• [Document images with source code]
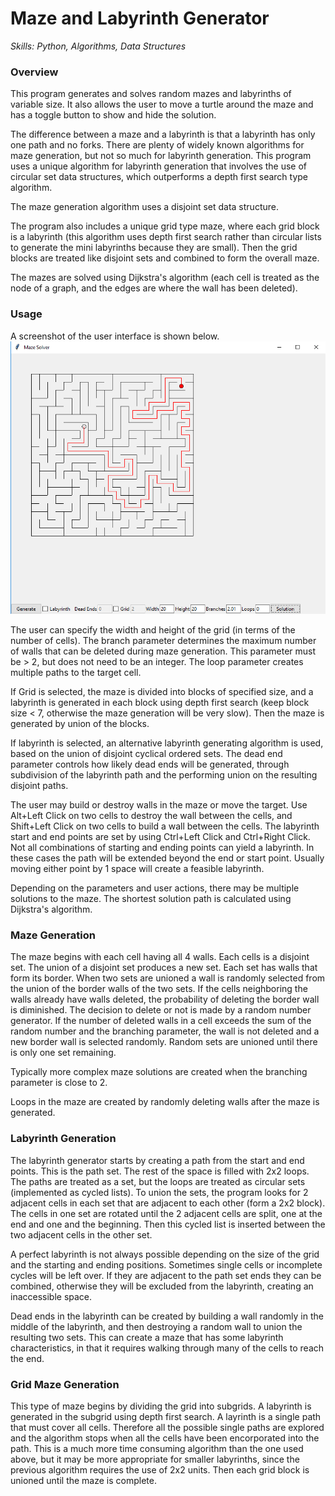 # Maze and Labyrinth Generator
*Skills: Python, Algorithms, Data Structures*

### Overview
This program generates and solves random mazes and labyrinths of variable size. It also allows the user to move a turtle around the maze and has a toggle button to show and hide the solution.

The difference between a maze and a labyrinth is that a labyrinth has only one path and no forks. There are plenty of widely known algorithms for maze generation, but not so much for labyrinth generation. This program uses a unique algorithm for labyrinth generation that involves the use of circular set data structures, which outperforms a depth first search type algorithm. 

The maze generation algorithm uses a disjoint set data structure. 

The program also includes a unique grid type maze, where each grid block is a labyrinth (this algorithm uses depth first search rather than circular lists to generate the mini labyrinths because they are small). Then the grid blocks are treated like disjoint sets and combined to form the overall maze.

The mazes are solved using Dijkstra's algorithm (each cell is treated as the node of a graph, and the edges are where the wall has been deleted).

### Usage
A screenshot of the user interface is shown below.
<img src="images/MazeFig1.png" width = "600">

The user can specify the width and height of the grid (in terms of the number of cells). The branch parameter determines the maximum number of walls that can be deleted during maze generation. This parameter must be > 2, but does not need to be an integer. The loop parameter creates multiple paths to the target cell.

If Grid is selected, the maze is divided into blocks of specified size, and a labyrinth is generated in each block using
depth first search (keep block size < 7, otherwise the maze generation will be very slow). Then the maze is generated by union of the blocks. 

If labyrinth is selected, an alternative labyrinth generating algorithm is used, based on the union of disjoint cyclical
ordered sets. The dead end parameter controls how likely dead ends will be generated, through subdivision of the
labyrinth path and the performing union on the resulting disjoint paths. 

The user may build or destroy walls in the maze or move the target. Use Alt+Left Click on two cells to destroy the wall between the cells, and Shift+Left Click on two cells to build a wall between the cells. The labyrinth start and end points are set by using Ctrl+Left Click and Ctrl+Right Click. Not all combinations of starting and ending points can yield a labyrinth. In these cases the path will be extended beyond the end or start point. Usually moving either point by 1 space will create a feasible labyrinth.

Depending on the parameters and user actions, there may be multiple solutions to the maze.
The shortest solution path is calculated using Dijkstra's algorithm.

### Maze Generation
The maze begins with each cell having all 4 walls. Each cells is a disjoint set. The union of a disjoint set produces a new set. Each set has walls that form its border. When two sets are unioned a wall is randomly selected from the union of the border walls of the two sets. If the cells neighboring the walls already have walls deleted, the probability of deleting the border wall is diminished. The decision to delete or not is made by a random number generator. If the number of deleted walls in a cell exceeds the sum of the random number and the branching parameter, the wall is not deleted and a new border wall is selected randomly. Random sets are unioned until there is only one set remaining.


Typically more complex maze solutions are created when the branching parameter is close to 2.

Loops in the maze are created by randomly deleting walls after the maze is generated.

### Labyrinth Generation
The labyrinth generator starts by creating a path from the start and end points. This is the path set. The rest of the space is filled with 2x2 loops. The paths are treated as a set, but the loops are treated as circular sets (implemented as cycled lists). To union the sets, the program looks for 2 adjacent cells in each set that are adjacent to each other (form a 2x2 block). The cells in one set are rotated until the 2 adjacent cells are split, one at the end and one and the beginning. Then this cycled list is inserted between the two adjacent cells in the other set.

A perfect labyrinth is not always possible depending on the size of the grid and the starting and ending positions. Sometimes single cells or incomplete cycles will be left over. If they are adjacent to the path set ends they can be combined, otherwise they will be excluded from the labyrinth, creating an inaccessible space. 

Dead ends in the labyrinth can be created by building a wall randomly in the middle of the labyrinth, and then destroying a random wall to union the resulting two sets. This can create a maze that has some labyrinth characteristics, in that it requires walking through many of the cells to reach the end.

### Grid Maze Generation
This type of maze begins by dividing the grid into subgrids. A labyrinth is generated in the subgrid using depth first search. A layrinth is a single path that must cover all cells. Therefore all the possible single paths are explored and the algorithm stops when all the cells have been encorporated into the path. This is a much more time consuming algorithm than the one used above, but it may be more appropriate for smaller labyrinths, since the previous algorithm requires the use of 2x2 units. Then each grid block is unioned until the maze is complete.
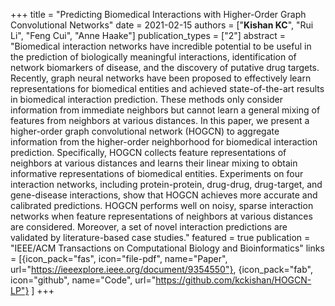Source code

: +++
title = "Predicting Biomedical Interactions with Higher-Order Graph Convolutional Networks"
date = 2021-02-15
authors = ["**Kishan KC**", "Rui Li", "Feng Cui", "Anne Haake"]
publication_types = ["2"]
abstract = "Biomedical interaction networks have incredible potential to be useful in the prediction of biologically meaningful interactions, identification of network biomarkers of disease, and the discovery of putative drug targets. Recently, graph neural networks have been proposed to effectively learn representations for biomedical entities and achieved state-of-the-art results in biomedical interaction prediction. These methods only consider information from immediate neighbors but cannot learn a general mixing of features from neighbors at various distances. In this paper, we present a higher-order graph convolutional network (HOGCN) to aggregate information from the higher-order neighborhood for biomedical interaction prediction. Specifically, HOGCN collects feature representations of neighbors at various distances and learns their linear mixing to obtain informative representations of biomedical entities. Experiments on four interaction networks, including protein-protein, drug-drug, drug-target, and gene-disease interactions, show that HOGCN achieves more accurate and calibrated predictions. HOGCN performs well on noisy, sparse interaction networks when feature representations of neighbors at various distances are considered. Moreover, a set of novel interaction predictions are validated by literature-based case studies."
featured = true
publication = "IEEE/ACM Transactions on Computational Biology and Bioinformatics"
links = [{icon_pack="fas", icon="file-pdf", name="Paper", url="https://ieeexplore.ieee.org/document/9354550"},
{icon_pack="fab", icon="github", name="Code", url="https://github.com/kckishan/HOGCN-LP"}
]
+++

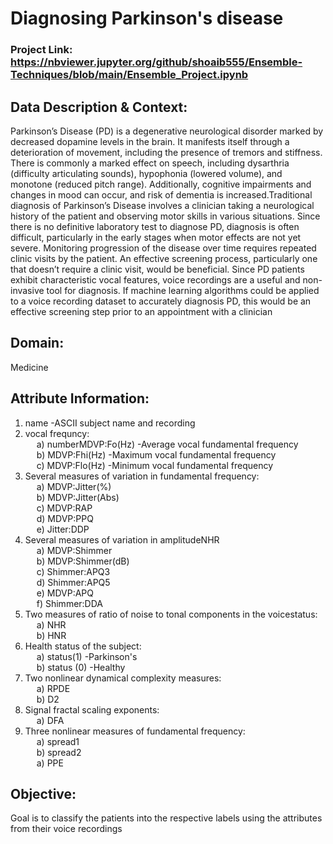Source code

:# Diagnosing Parkinson's disease
### Project Link: https://nbviewer.jupyter.org/github/shoaib555/Ensemble-Techniques/blob/main/Ensemble_Project.ipynb
## Data Description & Context: 
Parkinson’s Disease (PD) is a degenerative neurological disorder marked by decreased dopamine levels in the brain. It manifests itself through a deterioration of movement, including the presence of tremors and stiffness. There is commonly a marked effect on speech, including dysarthria (difficulty articulating sounds), hypophonia (lowered volume), and monotone (reduced pitch range). Additionally, cognitive impairments and changes in mood can occur, and risk of dementia is increased.Traditional diagnosis of Parkinson’s Disease involves a clinician taking a neurological history of the patient and observing motor skills in various situations. Since there is no definitive laboratory test to diagnose PD, diagnosis is often difficult, particularly in the early stages when motor effects are not yet severe. Monitoring progression of the disease over time requires repeated clinic visits by the patient. An effective screening process, particularly one that doesn’t require a clinic visit, would be beneficial. Since PD patients exhibit characteristic vocal features, voice recordings are a useful and non-invasive tool for diagnosis. If machine learning algorithms could be applied to a voice recording dataset to accurately diagnosis PD, this would be an effective screening step prior to an appointment with a clinician

## Domain:
Medicine

## Attribute Information:
1) name -ASCII subject name and recording  <br/>
2) vocal frequncy: <br/>
   &emsp; a) numberMDVP:Fo(Hz) -Average vocal fundamental frequency <br/> 
   &emsp; b) MDVP:Fhi(Hz) -Maximum vocal fundamental frequency <br/>
   &emsp; c) MDVP:Flo(Hz) -Minimum vocal fundamental frequency <br/>
3) Several measures of variation in fundamental frequency: <br/>
   &emsp; a) MDVP:Jitter(%) <br/>
   &emsp; b) MDVP:Jitter(Abs) <br/>
   &emsp; c) MDVP:RAP <br/>
   &emsp; d) MDVP:PPQ <br/>
   &emsp; e) Jitter:DDP <br/>
4) Several measures of variation in amplitudeNHR <br/>
   &emsp; a) MDVP:Shimmer <br/>
   &emsp; b) MDVP:Shimmer(dB) <br/>
   &emsp; c) Shimmer:APQ3  <br/>
   &emsp; d) Shimmer:APQ5  <br/>
   &emsp; e) MDVP:APQ  <br/>
   &emsp; f) Shimmer:DDA <br/>
5) Two measures of ratio of noise to tonal components in the voicestatus: <br/>
   &emsp; a) NHR <br/>
   &emsp; b) HNR <br/>
6) Health status of the subject: <br/>
   &emsp; a) status(1) -Parkinson's <br/>
   &emsp; b) status (0) -Healthy <br/>
7) Two nonlinear dynamical complexity measures: <br/>
   &emsp; a) RPDE <br/>
   &emsp; b) D2 <br/>
8) Signal fractal scaling exponents: <br/>
   &emsp; a) DFA <br/>
9) Three nonlinear measures of fundamental frequency: <br/>
     &emsp; a) spread1 <br/>
     &emsp; b) spread2 <br/>
     &emsp; a) PPE <br/> 

## Objective: 
Goal is to classify the patients into the respective labels using the attributes from their voice recordings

• [Task directions] Only the lines above from the one with "2) vocal frequncy: <br/>" up to and including the one with "e) Jitter:DDP <br/>" should be repeated, exactly as written.

• [Exercise response]
2) vocal frequncy: <br/>
   &emsp; a) numberMDVP:Fo(Hz) -Average vocal fundamental frequency <br/> 
   &emsp; b) MDVP:Fhi(Hz) -Maximum vocal fundamental frequency <br/>
   &emsp; c) MDVP:Flo(Hz) -Minimum vocal fundamental frequency <br/>
3) Several measures of variation in fundamental frequency: <br/>
   &emsp; a) MDVP:Jitter(%) <br/>
   &emsp; b) MDVP:Jitter(Abs) <br/>
   &emsp; c) MDVP:RAP <br/>
   &emsp; d) MDVP:PPQ <br/>
   &emsp; e) Jitter:DDP <br/>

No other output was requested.